Madness
As if in response to my recent posts suggesting that Muslims—all Muslims—who have chosen to live in the West have a responsibility to (1) overtly reject radical Islamic theology and (2) begin to implement tangible actions that will uncover and identify radical Islamists in our midst, Max Fisher of ultra-progressive vox.com uses predictable name-calling and tenuous arguments to further the politically correct narrative that Muslims aren't really involved. Rather, it's unidentified fanatics who are prone to violence and murder (in the name of Islam) but otherwise disconnected from Islam. Fisher writes:
Here is what Muslims and Muslim organizations are expected to say: "As a Muslim, I condemn this attack and terrorism in any form."This response is typical. If you raise issues that are certainly justified, given the recent carnage in France and elsewhere, you're at best an "islamophobe" and at worst a "bigot." Not to nit pick, but "a few individuals" murdered almost 3,000 civilians in our country less than 15 years ago, a few more "individuals" killed hundreds or thousand in places as diverse as Nigeria, England, Spain, Thailand, and Indonesian, not to mention the on-going carnage throughout the Arab word. Again not be be picky, but most of this carnage is NOT conduced by a few lone wolfs but is coordinated, funded, and endorsed by radical Muslim groups worldwide. Mr. Fisher blithely forgets about all of this in his rush to be oh-so politically correct.

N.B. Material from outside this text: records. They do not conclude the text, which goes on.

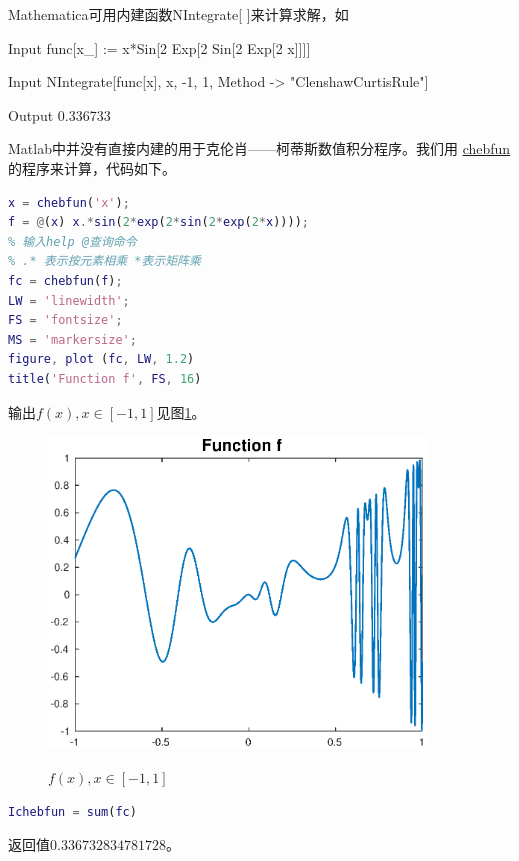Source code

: Mathematica可用内建函数NIntegrate[ ]来计算求解，如
\begin{mmaCell}[functionlocal=y]{Input}
func[x_] := x*Sin[2  Exp[2  Sin[2 Exp[2  x]]]]
\end{mmaCell}
\begin{mmaCell}{Input}
NIntegrate[func[x], {x, -1, 1}, Method -> "ClenshawCurtisRule"]
\end{mmaCell}
\begin{mmaCell}{Output}
0.336733
\end{mmaCell}

Matlab中并没有直接内建的用于克伦肖——柯蒂斯数值积分程序。我们用
\href{https://github.com/chebfun/chebfun}{chebfun}的程序来计算，代码如下。


\begin{lstlisting}[language=Matlab]
% 假定要对方程f(x)在[-1,1]求积
x = chebfun('x');
f = @(x) x.*sin(2*exp(2*sin(2*exp(2*x))));
% 输入help @查询命令
% .* 表示按元素相乘 *表示矩阵乘
fc = chebfun(f);
LW = 'linewidth';
FS = 'fontsize';
MS = 'markersize';
figure, plot (fc, LW, 1.2)
title('Function f', FS, 16)
\end{lstlisting}
输出$f(x), x \in [-1,1]$见图\ref{fig:ninc-cc-code-f}。
\begin{figure}[htbp]
   \caption{$f(x), x \in [-1,1]$}
  \centering
  \includegraphics[width=10cm]{./Figures/20180308-function-f.eps}
  \label{fig:ninc-cc-code-f}
%
\end{figure}

\begin{lstlisting}[language=Matlab]
% 输出积分的数值近似值
Ichebfun = sum(fc)
\end{lstlisting}
返回值$0.336732834781728$。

This expectation we place on Muslims, to be absolutely clear, is Islamophobic and bigoted. The denunciation is a form of apology: an apology for Islam and for Muslims. The implication is that every Muslim is under suspicion of being sympathetic to terrorism unless he or she explicitly says otherwise. The implication is also that any crime committed by a Muslim is the responsibility of all Muslims simply by virtue of their shared religion.
This sort of thinking — blaming an entire group for the actions of a few individuals, assuming the worst about a person just because of their identity — is the very definition of bigotry. It is also, by the way, the very same logic that leads French non-Muslims, outraged by the Charlie Hebdo murders, to attack French mosques in hateful and misguided retaliation. And it's the same logic that led CNN host Don Lemon to ask Muslim-American human rights lawyer Arasalan Iftikhar if he supports ISIS, as if the simple fact of Iftikhar's religion — despite the fact that he is exactly the sort of liberal human rights activist whom ISIS hates most — made him suspect.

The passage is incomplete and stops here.